2015年12月
【金土日】女性のアルコール依存症
お酒はわが国の食文化に深く根ざし、人々の交流の潤滑油としての役割があります。反面、過剰なアルコール摂取は人体に有害となります。
ストレス社会で緊張を緩和する目的で、女性の飲酒機会も増えてきています。日本人の7割はアルコールを分解する酵素の働きが強くないため、もっと少ない飲酒量と短い飲酒期間であっても、肝細胞、脳細胞が傷つく恐れがあるのです。女性の場合は、男性に比べて体重が少ないので、負担がかかりやすくなります。
お酒を飲むことで心の緊張は和らぎますが、人は心地よいと感ずることを習慣化します。飲まないと心が落ち着かず、毎日飲酒することを「精神依存」、飲まないと眠りが浅くなったり、汗をかいたりすることを「身体依存」と言います。飲んでいないのに手が震える、幻覚が出現するなどの「離脱症状」、いわゆる禁断症状を起こすことがあります。また、習慣性の飲酒は倦怠感、集中力や感情のコントロールの低下などを招きます。仕事でのミスや能率低下を引き起こし、うつ状態を悪化させます。
このようなストレスを和らげるためにお酒を飲むという習慣が続くと、アルコールで抑制されている状態が平常になってしまいます。そうなると、飲酒していない時には脳を興奮させる物質であるグルタミン酸の量が増えるため、「お酒が飲みたい」という欲求が高まります。飲酒をすればグルタミン酸の量が減少していくため、脳は興奮状態から解放されて、精神的に落ち着きますが、アルコールが抜けていくとまた落ち着かない状態になってしまうといった、悪循環になってしまいます。
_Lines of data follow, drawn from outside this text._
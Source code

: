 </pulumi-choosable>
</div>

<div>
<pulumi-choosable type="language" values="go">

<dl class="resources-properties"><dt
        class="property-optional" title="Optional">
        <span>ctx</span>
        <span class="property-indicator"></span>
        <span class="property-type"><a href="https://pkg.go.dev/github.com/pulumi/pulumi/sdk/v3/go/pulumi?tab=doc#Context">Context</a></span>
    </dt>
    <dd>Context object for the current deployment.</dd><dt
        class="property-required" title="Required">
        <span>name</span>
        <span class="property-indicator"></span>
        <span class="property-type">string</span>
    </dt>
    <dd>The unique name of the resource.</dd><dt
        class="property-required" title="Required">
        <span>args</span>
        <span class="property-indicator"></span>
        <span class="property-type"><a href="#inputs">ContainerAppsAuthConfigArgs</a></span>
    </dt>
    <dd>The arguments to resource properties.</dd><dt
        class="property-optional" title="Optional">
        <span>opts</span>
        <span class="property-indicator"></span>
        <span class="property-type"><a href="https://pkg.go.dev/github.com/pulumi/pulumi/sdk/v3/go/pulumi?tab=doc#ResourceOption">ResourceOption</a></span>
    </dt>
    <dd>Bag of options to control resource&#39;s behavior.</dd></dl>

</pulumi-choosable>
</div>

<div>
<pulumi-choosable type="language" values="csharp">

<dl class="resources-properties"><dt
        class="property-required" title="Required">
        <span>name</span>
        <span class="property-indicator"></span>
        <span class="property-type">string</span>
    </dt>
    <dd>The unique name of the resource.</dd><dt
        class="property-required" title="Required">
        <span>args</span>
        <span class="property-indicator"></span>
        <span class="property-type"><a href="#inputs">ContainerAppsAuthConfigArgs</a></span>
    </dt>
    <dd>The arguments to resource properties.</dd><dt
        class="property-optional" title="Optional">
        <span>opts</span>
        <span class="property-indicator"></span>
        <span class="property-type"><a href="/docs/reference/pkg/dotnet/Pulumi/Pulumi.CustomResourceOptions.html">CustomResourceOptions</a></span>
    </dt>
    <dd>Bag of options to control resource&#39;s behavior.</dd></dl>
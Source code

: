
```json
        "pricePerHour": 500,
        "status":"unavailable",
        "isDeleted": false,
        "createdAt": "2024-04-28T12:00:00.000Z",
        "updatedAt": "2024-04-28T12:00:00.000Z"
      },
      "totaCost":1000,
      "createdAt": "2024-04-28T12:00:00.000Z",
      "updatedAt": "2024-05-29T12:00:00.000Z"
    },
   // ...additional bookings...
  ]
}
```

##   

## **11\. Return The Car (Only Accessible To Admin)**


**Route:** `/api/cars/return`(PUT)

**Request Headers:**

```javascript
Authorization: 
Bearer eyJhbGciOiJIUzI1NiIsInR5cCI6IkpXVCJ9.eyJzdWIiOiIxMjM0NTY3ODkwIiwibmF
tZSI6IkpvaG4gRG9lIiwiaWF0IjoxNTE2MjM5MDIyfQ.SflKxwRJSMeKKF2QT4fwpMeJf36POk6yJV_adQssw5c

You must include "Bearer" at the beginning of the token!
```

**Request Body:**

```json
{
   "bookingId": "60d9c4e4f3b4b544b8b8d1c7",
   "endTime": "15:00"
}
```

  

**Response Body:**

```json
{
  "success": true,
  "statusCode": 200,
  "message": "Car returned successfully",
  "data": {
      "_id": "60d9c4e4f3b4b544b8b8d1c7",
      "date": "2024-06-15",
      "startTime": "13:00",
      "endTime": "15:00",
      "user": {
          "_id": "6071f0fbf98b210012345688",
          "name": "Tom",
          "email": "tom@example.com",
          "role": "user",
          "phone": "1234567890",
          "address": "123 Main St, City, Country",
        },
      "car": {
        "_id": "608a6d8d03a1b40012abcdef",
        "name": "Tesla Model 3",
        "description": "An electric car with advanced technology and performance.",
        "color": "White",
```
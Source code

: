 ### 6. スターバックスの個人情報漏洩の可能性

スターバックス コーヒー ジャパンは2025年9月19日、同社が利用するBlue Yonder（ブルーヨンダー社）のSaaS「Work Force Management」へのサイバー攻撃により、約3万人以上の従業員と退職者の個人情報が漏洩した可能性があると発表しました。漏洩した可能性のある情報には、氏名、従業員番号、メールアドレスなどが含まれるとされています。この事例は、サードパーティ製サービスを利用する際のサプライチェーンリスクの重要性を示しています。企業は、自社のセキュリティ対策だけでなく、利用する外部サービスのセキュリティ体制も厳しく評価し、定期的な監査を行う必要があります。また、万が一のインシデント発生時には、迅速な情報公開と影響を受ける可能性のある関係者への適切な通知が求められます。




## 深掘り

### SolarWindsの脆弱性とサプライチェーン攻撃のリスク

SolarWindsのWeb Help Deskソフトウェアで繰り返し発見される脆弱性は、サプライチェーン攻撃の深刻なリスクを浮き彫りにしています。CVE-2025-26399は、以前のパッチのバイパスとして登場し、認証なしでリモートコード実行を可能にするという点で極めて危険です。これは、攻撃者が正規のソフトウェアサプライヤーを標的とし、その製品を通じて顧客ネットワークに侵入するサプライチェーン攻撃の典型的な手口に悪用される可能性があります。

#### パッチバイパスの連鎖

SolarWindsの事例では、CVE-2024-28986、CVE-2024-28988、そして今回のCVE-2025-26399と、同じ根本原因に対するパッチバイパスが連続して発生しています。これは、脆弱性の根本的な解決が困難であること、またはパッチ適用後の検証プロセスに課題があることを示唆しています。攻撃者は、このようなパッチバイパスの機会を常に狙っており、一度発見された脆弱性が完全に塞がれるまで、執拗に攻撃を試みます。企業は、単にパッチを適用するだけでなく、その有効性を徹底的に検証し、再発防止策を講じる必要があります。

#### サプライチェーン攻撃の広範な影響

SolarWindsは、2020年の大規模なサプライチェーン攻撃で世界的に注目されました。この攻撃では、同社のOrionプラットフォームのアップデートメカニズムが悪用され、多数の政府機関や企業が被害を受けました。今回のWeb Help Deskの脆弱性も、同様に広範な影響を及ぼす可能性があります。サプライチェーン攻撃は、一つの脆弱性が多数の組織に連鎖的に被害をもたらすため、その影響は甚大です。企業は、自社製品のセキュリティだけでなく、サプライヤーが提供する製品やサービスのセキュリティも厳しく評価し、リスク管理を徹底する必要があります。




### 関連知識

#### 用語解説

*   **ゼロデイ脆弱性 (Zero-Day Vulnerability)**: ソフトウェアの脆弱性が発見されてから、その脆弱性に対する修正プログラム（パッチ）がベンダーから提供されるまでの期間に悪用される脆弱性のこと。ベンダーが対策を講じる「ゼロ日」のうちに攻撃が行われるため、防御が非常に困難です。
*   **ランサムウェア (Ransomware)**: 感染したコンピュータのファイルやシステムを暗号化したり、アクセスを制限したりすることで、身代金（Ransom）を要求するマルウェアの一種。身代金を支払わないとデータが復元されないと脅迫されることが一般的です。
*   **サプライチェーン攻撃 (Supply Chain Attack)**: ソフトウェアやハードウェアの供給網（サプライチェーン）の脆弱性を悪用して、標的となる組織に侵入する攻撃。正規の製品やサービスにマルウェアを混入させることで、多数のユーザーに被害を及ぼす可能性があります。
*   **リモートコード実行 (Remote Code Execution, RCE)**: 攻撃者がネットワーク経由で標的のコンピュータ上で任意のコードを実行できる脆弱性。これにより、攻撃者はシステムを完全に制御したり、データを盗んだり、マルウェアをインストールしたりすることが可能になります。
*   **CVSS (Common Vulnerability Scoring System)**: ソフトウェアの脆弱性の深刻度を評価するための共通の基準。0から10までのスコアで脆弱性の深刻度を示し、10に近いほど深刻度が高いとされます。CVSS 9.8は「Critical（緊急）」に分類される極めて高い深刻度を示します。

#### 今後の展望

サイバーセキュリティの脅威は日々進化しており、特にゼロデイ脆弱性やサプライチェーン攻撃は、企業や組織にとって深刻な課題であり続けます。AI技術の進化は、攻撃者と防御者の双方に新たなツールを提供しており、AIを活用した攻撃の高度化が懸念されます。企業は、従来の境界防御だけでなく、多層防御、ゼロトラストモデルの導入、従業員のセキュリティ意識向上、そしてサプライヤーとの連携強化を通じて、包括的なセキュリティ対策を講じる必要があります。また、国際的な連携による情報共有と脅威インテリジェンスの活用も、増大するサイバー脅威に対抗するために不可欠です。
また、アルコールは寝つきをよくしますが、途中で目が覚め、睡眠を浅くします。
アルコール依存の治療に用いる薬は、アルコールへの欲求による神経の興奮を抑える働きをして、飲酒をしなくてもグルタミン酸の量を減らすことができ、飲酒の欲求が制限できるようになります。
「私には飲酒のトラブルはない」「今度こそうまく飲める」「酒をやめてもいいことはない」「どうせ酒なんか止められない」等、間違った考えやこだわりで心身の健康状態を悪化させる前に、ぜひかかりつけの医師に相談のうえ、専門の医療機関を受診するようにしましょう。